### [Work task]
Examine each line of the data, and copy the ones containing "true".

Records contained in a dataset:
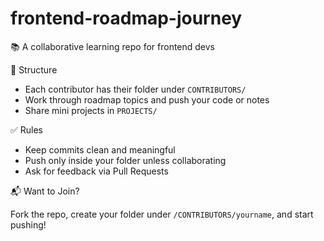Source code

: # frontend-roadmap-journey

📚 A collaborative learning repo for frontend devs

📁 Structure

- Each contributor has their folder under `CONTRIBUTORS/`
- Work through roadmap topics and push your code or notes
- Share mini projects in `PROJECTS/`

✅ Rules

- Keep commits clean and meaningful
- Push only inside your folder unless collaborating
- Ask for feedback via Pull Requests

📬 Want to Join?

Fork the repo, create your folder under `/CONTRIBUTORS/yourname`, and start pushing!

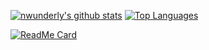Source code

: 
[![nwunderly's github stats](https://github-readme-stats.vercel.app/api?username=nwunderly&count_private=true&show_icons=true&theme=dark)](https://github.com/nwunderly)
[![Top Languages](https://github-readme-stats.vercel.app/api/top-langs/?username=nwunderly&theme=dark)](https://github.com/nwunderly)

[![ReadMe Card](https://github-readme-stats.vercel.app/api/pin/?username=nwunderly&repo=aionasa&show_owner=true&theme=dark)](https://github.com/nwunderly/aionasa)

### [Answer to this exercise]
[![nwunderly's github stats](https://github-readme-stats.vercel.app/api?username=nwunderly&count_private=true&show_icons=true&theme=dark)](https://github.com/nwunderly)
[![ReadMe Card](https://github-readme-stats.vercel.app/api/pin/?username=nwunderly&repo=aionasa&show_owner=true&theme=dark)](https://github.com/nwunderly/aionasa)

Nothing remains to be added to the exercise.